BTW i've used DIGIKEY.com for pots and such before and i was astounded by the quality/speed of thier service... priced very fair as well. website is hard to browse though.

[SPL15]

Ive used those Nichicon 4700's in the past on modded boards with some success Charlie.

One point to note is that haing way too much capacitance can be a bad thing, especially on boot up.
As the voltage regulation on the board has to chage the caps up this can put an unusually high load on the voltage regulation.
I did mod an epox board that would trip the OCP uppon power up as I added so much capacitance. Had to disable to OCP to get it to power up.
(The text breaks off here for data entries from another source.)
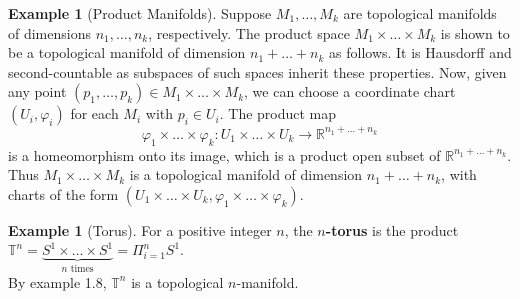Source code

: \documentclass[reqno]{amsart}
\theoremstyle{plain}%
\theoremstyle{definition}
\newtheorem{example}[theorem]{Example}
\theoremstyle{remark}
\begin{document}
        \begin{example}[Product Manifolds]
            Suppose $M_1,\ldots, M_k$ are
        topological manifolds of dimensions $n_1, \ldots, n_k$, respectively. The
        product space $M_1 \times \ldots \times M_k$ is shown to be a topological
        manifold of dimension $n_1 + \ldots + n_k$ as follows. It is Hausdorff and
        second-countable as subspaces of such spaces inherit these properties. Now,
        given any point $\left( p_1, \ldots, p_k \right) \in M_1 \times \ldots \times
        M_k$, we can choose a coordinate chart $\left( U_i, \varphi_i \right) $ for
        each
        $M_i$ with $p_i \in U_i$. The product map
        \[
        \varphi_1 \times \ldots \times \varphi_k  \colon U_1 \times \ldots \times U_k
        \to \mathbb{R}^{n_1+\ldots + n_k}
        \] 
         is a homeomorphism onto its image, which is a product open subset of
         $\mathbb{R}^{n_1 + \ldots + n_k}$. Thus $M_1 \times \ldots \times M_k$ is
         a topological manifold of dimension $n_1 +\ldots + n_k$, with charts of the
         form $\left( U_1 \times  \ldots \times U_k, \varphi_1 \times \ldots \times 
         \varphi_k \right) $.
        \end{example} 

        \begin{example}[Torus]
            For a positive integer $n$, the
         \textbf{$n$-torus} is the product $\mathbb{T}^{n} = 
         \underbrace{S^{1} \times \ldots \times S^{1}}_{n\text{ times}}
         = \Pi_{i=1}^{n} S^{1}$.\\
         By example 1.8, $\mathbb{T}^{n}$ is a topological $n$-manifold.
        \end{example} 
\end{document}
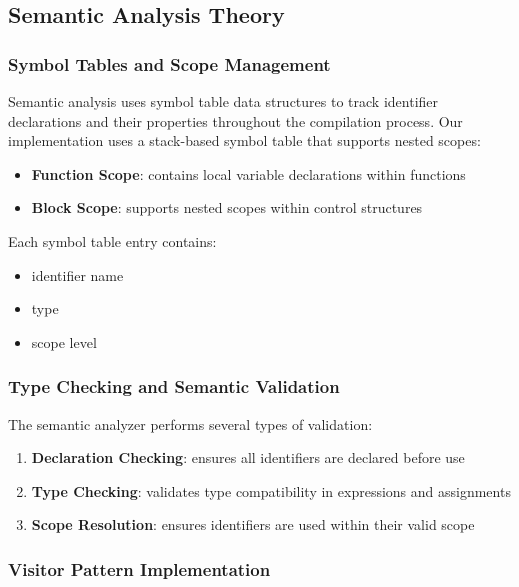 \documentclass[12pt, letterpaper]{article}
\begin{document}
\subsection*{Semantic Analysis Theory}

\subsubsection*{Symbol Tables and Scope Management}

Semantic analysis uses symbol table data structures to track identifier declarations and their properties throughout the compilation process. Our implementation uses a stack-based symbol table that supports nested scopes:

\begin{itemize}
    \item \textbf{Function Scope}: contains local variable declarations within functions
    \item \textbf{Block Scope}: supports nested scopes within control structures
\end{itemize}

Each symbol table entry contains:

\begin{itemize}
    \item identifier name
    \item type
    \item scope level
\end{itemize}

\subsubsection*{Type Checking and Semantic Validation}

The semantic analyzer performs several types of validation:

\begin{enumerate}
    \item \textbf{Declaration Checking}: ensures all identifiers are declared before use
    \item \textbf{Type Checking}: validates type compatibility in expressions and assignments
    \item \textbf{Scope Resolution}: ensures identifiers are used within their valid scope
\end{enumerate}

\subsubsection*{Visitor Pattern Implementation}
\end{document}
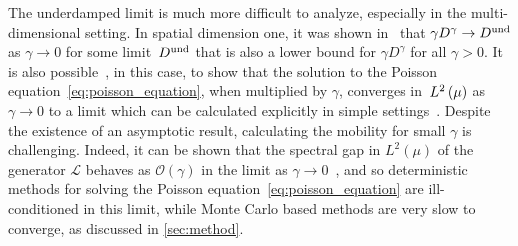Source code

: \documentclass[11pt,a4paper]{article}
\begin{document}
The underdamped limit is much more difficult to analyze,
especially in the multi-dimensional setting.
In spatial dimension one, it was shown in~\cite{MR2394704} that $\gamma D^{\gamma} \to D^{\rm und}$ as $\gamma \to 0$ for some limit~$D^{\rm und}$
that is also a lower bound for $\gamma D^{\gamma}$ for all $\gamma > 0$.
It is also possible~\cite[Lemma~3.4]{MR2394704}, in this case,
to show that the solution to the Poisson equation~\eqref{eq:poisson_equation},
when multiplied by $\gamma$, converges in~$\lp{2}{\mu}$ as $\gamma \to 0$ to a limit
which can be calculated explicitly in simple settings~\cite{MR2427108}.
Despite the existence of an asymptotic result,
calculating the mobility for small $\gamma$ is challenging.
Indeed, it can be shown that the spectral gap in $L^2(\mu)$ of the generator $\mathcal L$ behaves as $\mathcal O(\gamma)$ in the limit as $\gamma \to 0$~\cite{MR2394704,MR3106879,MR3522857,roussel2018spectral},
and so deterministic methods for solving the Poisson equation~\eqref{eq:poisson_equation} are ill-conditioned in this limit,
while Monte Carlo based methods are very slow to converge,
as discussed in \cref{sec:method}.
\end{document}
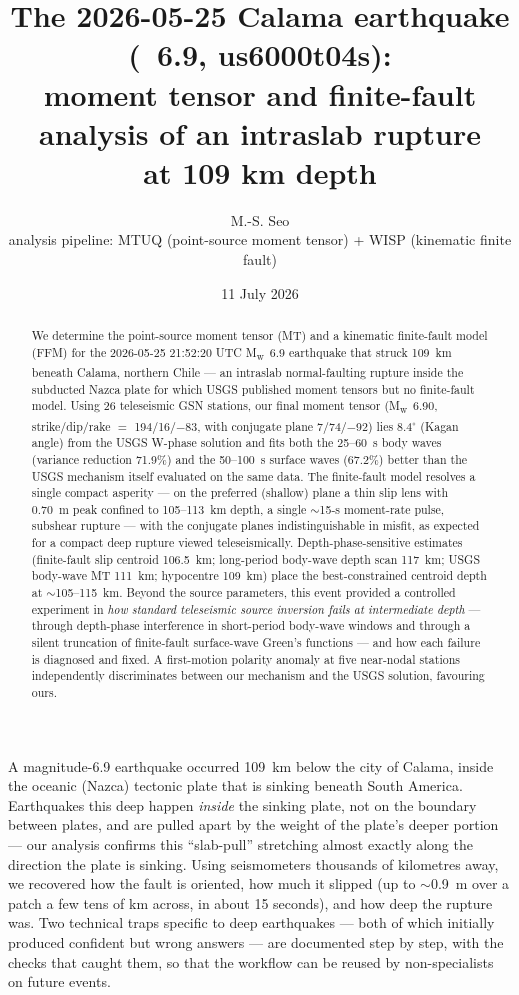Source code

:\documentclass[11pt]{article}
\title{\textbf{The 2026-05-25 Calama earthquake (\Mw~6.9, us6000t04s):\\
moment tensor and finite-fault analysis of an intraslab rupture\\at 109 km depth}}
\author{M.-S. Seo\\ \small analysis pipeline: MTUQ (point-source moment tensor) + WISP (kinematic finite fault)}
\date{11 July 2026}
\newcommand{\Mw}{M\textsubscript{w}}
\begin{document}
\maketitle

\begin{abstract}
We determine the point-source moment tensor (MT) and a kinematic finite-fault model (FFM) for
the 2026-05-25 21:52:20 UTC \Mw~6.9 earthquake that struck 109~km beneath Calama, northern
Chile --- an intraslab normal-faulting rupture inside the subducted Nazca plate for which USGS
published moment tensors but no finite-fault model. Using 26 teleseismic GSN stations, our
final moment tensor (\Mw~6.90, strike/dip/rake $=$ 194/16/$-$83, with conjugate plane
7/74/$-$92) lies 8.4$^\circ$ (Kagan angle) from the USGS W-phase solution and fits both the
25--60~s body waves (variance reduction 71.9\%) and the 50--100~s surface waves (67.2\%)
better than the USGS mechanism itself evaluated on the same data. The finite-fault model
resolves a single compact asperity --- on the preferred (shallow) plane a thin slip lens
with 0.70~m peak confined to 105--113~km depth, a single
$\sim$15-s moment-rate pulse, subshear rupture --- with the conjugate planes indistinguishable
in misfit, as expected for a compact deep rupture viewed teleseismically. Depth-phase-sensitive
estimates (finite-fault slip centroid 106.5~km; long-period body-wave depth scan 117~km; USGS
body-wave MT 111~km; hypocentre 109~km) place the best-constrained centroid depth at
$\sim$105--115~km. Beyond the source parameters, this event provided a controlled experiment
in \emph{how standard teleseismic source inversion fails at intermediate depth} --- through
depth-phase interference in short-period body-wave windows and through a silent truncation of
finite-fault surface-wave Green's functions --- and how each failure is diagnosed and fixed. A
first-motion polarity anomaly at five near-nodal stations independently discriminates between
our mechanism and the USGS solution, favouring ours.
\end{abstract}

\begin{tcolorbox}[colback=gray!8,colframe=gray!60,title=\textbf{Plain-language summary}]
A magnitude-6.9 earthquake occurred 109~km below the city of Calama, inside the oceanic
(Nazca) tectonic plate that is sinking beneath South America. Earthquakes this deep happen
\emph{inside} the sinking plate, not on the boundary between plates, and are pulled apart by
the weight of the plate's deeper portion --- our analysis confirms this ``slab-pull'' stretching
almost exactly along the direction the plate is sinking. Using seismometers thousands of
kilometres away, we recovered how the fault is oriented, how much it slipped (up to
$\sim$0.9~m over a patch a few tens of km across, in about 15 seconds), and how deep the
rupture was. Two technical traps specific to deep earthquakes --- both of which initially
produced confident but wrong answers --- are documented step by step, with the checks that
caught them, so that the workflow can be reused by non-specialists on future events.
\end{tcolorbox}
\end{document}
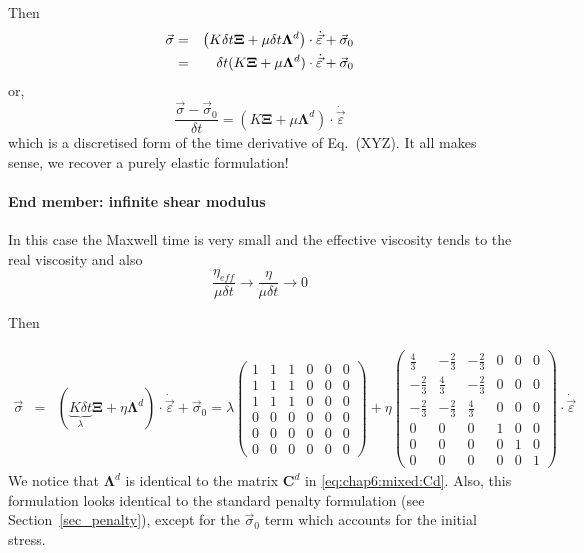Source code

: Then
\begin{eqnarray}
\vec{\sigma}
&=&
\left(
K \delta t {\bm \Xi}
+
\mu \delta t {\bm \Lambda}^d
\right)
\cdot
\dot{\vec{\varepsilon}}
+
\vec{\sigma}_0 \nonumber\\
&=& 
\delta t (K  {\bm \Xi}
+ \mu  {\bm \Lambda}^d) \cdot 
\dot{\vec{\varepsilon}}
+
\vec{\sigma}_0 
\end{eqnarray}
or,
\[
\frac{\vec\sigma - \vec\sigma_0}{\delta t}
=(
K  {\bm \Xi}
+ \mu  {\bm \Lambda}^d)
\cdot \dot{\vec{\varepsilon}}
\]
which is a discretised form of the time derivative of Eq.~(XYZ). It all makes sense, we recover a purely 
elastic formulation!


\paragraph{End member: infinite shear modulus}
In this case the Maxwell time is very small and the effective
viscosity tends to the real viscosity and also  
\[
\frac{\eta_{eff}}{\mu \delta t} 
\rightarrow 
\frac{\eta}{\mu \delta t} 
\rightarrow 0
\]

Then

\begin{eqnarray}
\vec{\sigma}
&=&
\left(
\underbrace{K \delta t}_{\lambda} {\bm \Xi}
+
\eta {\bm \Lambda}^d
\right)
\cdot
\dot{\vec{\varepsilon}}
+
\vec{\sigma}_0 
= 
\lambda 
\left(
\begin{array}{cccccc}
1 & 1 & 1 & 0 & 0 & 0\\ 
1 & 1 & 1 & 0 & 0 & 0\\ 
1 & 1 & 1 & 0 & 0 & 0\\ 
0 & 0 & 0 & 0 & 0 & 0 \\
0 & 0 & 0 & 0 & 0 & 0 \\
0 & 0 & 0 & 0 & 0 & 0 
\end{array}
\right)
+ 
\eta 
\left(
\begin{array}{cccccc}
\frac43 & - \frac23 & - \frac23 & 0 & 0 & 0 \\
-\frac23 & \frac43 & - \frac23  & 0 & 0 & 0\\
-\frac23& - \frac23 & \frac43  & 0 & 0 & 0\\
0&0&0& 1&0 &0  \\
0&0&0&0&1 &0\\
0&0&0&0&0& 1
\end{array}
\right)
\cdot
\dot{\vec{\varepsilon}}
\end{eqnarray}
We notice that 
${\bm \Lambda}^d$ is identical to the matrix ${\bm C}^d$ in \eqref{eq:chap6:mixed:Cd}.
Also, this formulation looks identical to the standard penalty formulation 
(see Section~\ref{sec_penalty}), except for 
the $\vec{\sigma}_0$ term which accounts for the initial stress.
Even then the board OC worse than before as I had overdone the cap mod.

Yea Most people dont realize a cap becomes another load on the power supply and regulation circuits. When you power up, theres going to be a massive current surge to charge those caps. A cap is not a battery!!

a CAP filters noise and ripple by acting as a low impedance for AC current. The more capacitance you use, the more stress it puts on Diodes and rectification circuits because of a shorter charge time which skyrockets peak currents in rectification diodes.

I dont know how many times I gotta say it, but a cap is for noise/ripple filtering only. If your using a cap for energy reserve purposes, your wasting time and money, and could be hurting stability of your motherboard regulation circuits which will ultimately lead to a worse OC.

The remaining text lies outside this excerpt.